One of the creative people whose blogging I’ve always admired was Dave Winer at Scripting News. Recently he’s gone back to a style that’s a mix of short essays and link-blogging. But at times he has published daily worknotes on his progress with programming projects, showing that it’s not only visually-oriented processes that benefit from this approach.

I also got a lot in the early days from following Hugh MacLeod’s work on gapingvoid.com – he was working out problems to do with making art and marketing by writing about them and getting engaged in conversation.

So I’ve been using Somewhere (dotcom) and talking to the people behind it – it’s a social network that asks you to share what you’re working on and provides provocations to elicit what you’ve done in the past, how you work, what you want to do. I think it provides an interesting view of my work, though it may take some time to build. I’m there, using it to see how it works, what it gives me that I don’t or can’t get elsewhere, observing how it’s developing. If it does work out, it could give you a better summary and intro to my work than any CV could.

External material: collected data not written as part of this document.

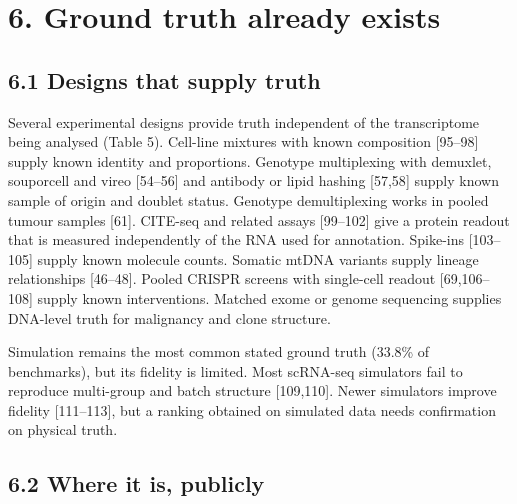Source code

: \documentclass[11pt]{article}
\begin{document}
\section{6. Ground truth already exists}\label{ground-truth-already-exists}

\subsection{6.1 Designs that supply truth}\label{designs-that-supply-truth}

Several experimental designs provide truth independent of the
transcriptome being analysed (Table 5). Cell-line mixtures with known
composition {[}95--98{]} supply known identity and proportions. Genotype
multiplexing with demuxlet, souporcell and vireo {[}54--56{]} and
antibody or lipid hashing {[}57,58{]} supply known sample of origin and
doublet status. Genotype demultiplexing works in pooled tumour samples
{[}61{]}. CITE-seq and related assays {[}99--102{]} give a protein
readout that is measured independently of the RNA used for annotation.
Spike-ins {[}103--105{]} supply known molecule counts. Somatic mtDNA
variants supply lineage relationships {[}46--48{]}. Pooled CRISPR
screens with single-cell readout {[}69,106--108{]} supply known
interventions. Matched exome or genome sequencing supplies DNA-level
truth for malignancy and clone structure.

Simulation remains the most common stated ground truth (33.8\% of
benchmarks), but its fidelity is limited. Most scRNA-seq simulators fail
to reproduce multi-group and batch structure {[}109,110{]}. Newer
simulators improve fidelity {[}111--113{]}, but a ranking obtained on
simulated data needs confirmation on physical truth.

\subsection{6.2 Where it is, publicly}\label{where-it-is-publicly}
\end{document}
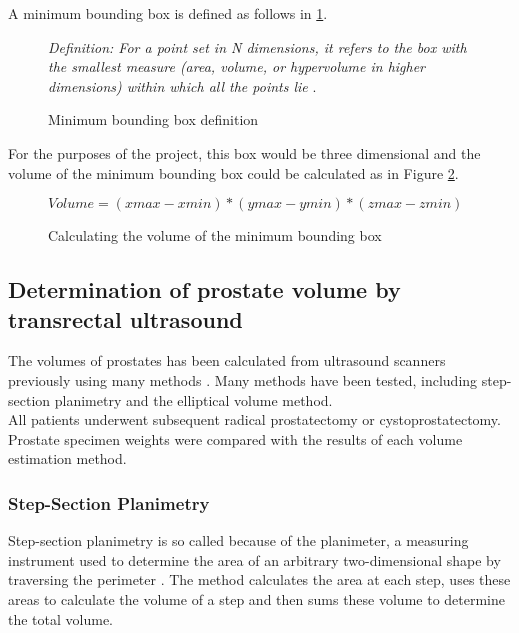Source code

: A minimum bounding box is defined as follows in \ref{fig:bounding_box_definition}.\\

\begin{figure}[h]
\textit{Definition: For a point set in N dimensions, it refers to the box with the smallest measure (area, volume, or hypervolume in higher dimensions) within which all the points lie} \cite{Barequet2001}.
\caption {Minimum bounding box definition}
\label{fig:bounding_box_definition}
\end{figure}

For the purposes of the project, this box would be three dimensional and the volume of the minimum bounding box could be calculated as in Figure \ref{fig:calculating_the_volume_of_the_minimum_bounding_box}.\\

\begin{figure}[h]
\begin{center}
$Volume = (xmax -xmin) * (ymax - ymin) * (zmax - zmin)$
\end{center}
\caption{Calculating the volume of the minimum bounding box}
\label{fig:calculating_the_volume_of_the_minimum_bounding_box}
\end{figure}

\subsection{Determination of prostate volume by transrectal ultrasound}

The volumes of prostates has been calculated from ultrasound scanners previously using many methods \cite{K1991}. 
Many methods have been tested, including step-section planimetry and the elliptical volume method.\\ 

All patients underwent subsequent radical prostatectomy or cystoprostatectomy. Prostate specimen weights were compared with the results of each volume estimation method. 

\subsubsection{Step-Section Planimetry}
Step-section planimetry is so called because of the planimeter, a measuring instrument used to determine the area of an arbitrary two-dimensional shape by traversing the perimeter \cite{Bryant2011}. 
The method calculates the area at each step, uses these areas to calculate the volume of a step and then sums these volume to determine the total volume.\\

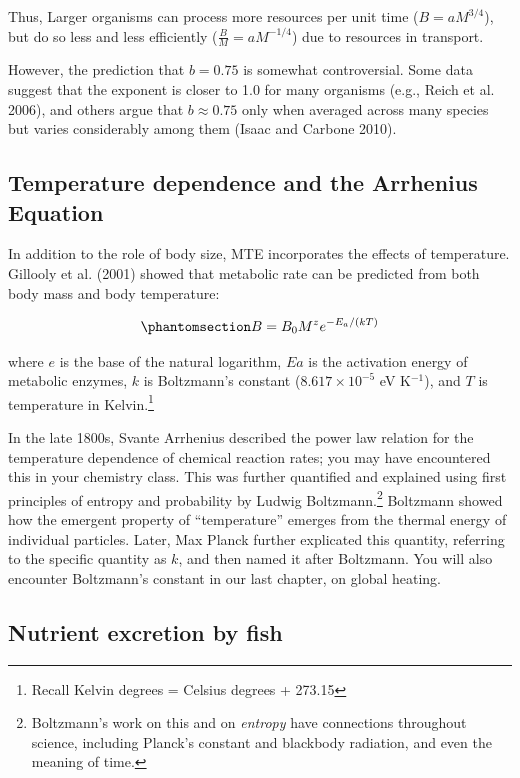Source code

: \documentclass[
  letterpaper,
  DIV=11,
  numbers=noendperiod]{scrreprt}
\begin{document}
Thus, Larger organisms can process more resources per unit time
(\(B=aM^{3/4}\)), but do so less and less efficiently
(\(\frac{B}{M}=aM^{-1/4}\)) due to resources in transport.

However, the prediction that \(b = 0.75\) is somewhat controversial.
Some data suggest that the exponent is closer to 1.0 for many organisms
(e.g., Reich et al. 2006), and others argue that \(b \approx 0.75\) only
when averaged across many species but varies considerably among them
(Isaac and Carbone 2010).

\subsection{Temperature dependence and the Arrhenius
Equation}\label{temperature-dependence-and-the-arrhenius-equation}

In addition to the role of body size, MTE incorporates the effects of
temperature. Gillooly et al. (2001) showed that metabolic rate can be
predicted from both body mass and body temperature:

\begin{equation}\phantomsection\label{eq-mte-full}{B = B_0 M^z e^{-E_a/(kT)}}\end{equation}

where \(e\) is the base of the natural logarithm, \(Ea\) is the
activation energy of metabolic enzymes, \(k\) is Boltzmann's constant
(\(8.617 \times 10^{-5}\) eV K\(^{-1}\)), and \(T\) is temperature in
Kelvin.\footnote{Recall Kelvin degrees = Celsius degrees + 273.15}

In the late 1800s, Svante Arrhenius described the power law relation for
the temperature dependence of chemical reaction rates; you may have
encountered this in your chemistry class. This was further quantified
and explained using first principles of entropy and probability by
Ludwig Boltzmann.\footnote{Boltzmann's work on this and on
  \emph{entropy} have connections throughout science, including Planck's
  constant and blackbody radiation, and even the meaning of time.}
Boltzmann showed how the emergent property of ``temperature'' emerges
from the thermal energy of individual particles. Later, Max Planck
further explicated this quantity, referring to the specific quantity as
\(k\), and then named it after Boltzmann. You will also encounter
Boltzmann's constant in our last chapter, on global heating.

\subsection{Nutrient excretion by
fish}\label{nutrient-excretion-by-fish}
\end{document}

I’m interested now in where it can go that isn’t just a niche micro-blogging platform. How can I really engage with the community there – the people I don’t already know but I should do because we have lots in common? And by “engage” I mean more than like and leave nice comments. How can I find new clients, suppliers and collaborators? I don’t know yet. All I know how to do is keep pushing out what I’m doing and see what happens.

Joining is still by invitation only, but I’ve got a special linky here for you if you want to get on board.

Caveat & Disclaimer: I am taking part in this site with my eyes open and you should too. There is currently no simple way of getting what you’ve put into the site out again. I don’t think that’s a good thing in general. I’ve raised it with the Somewhere Team – you can see the conversation we had here. Please bear that in mind before you pour great quantities of yourself in. I have no other connection with Somewhere, they haven’t paid me for this post (or for anything!) but I like the people involved and want to help them create something of value.

That aside, I’m interested to see what you’re working on today!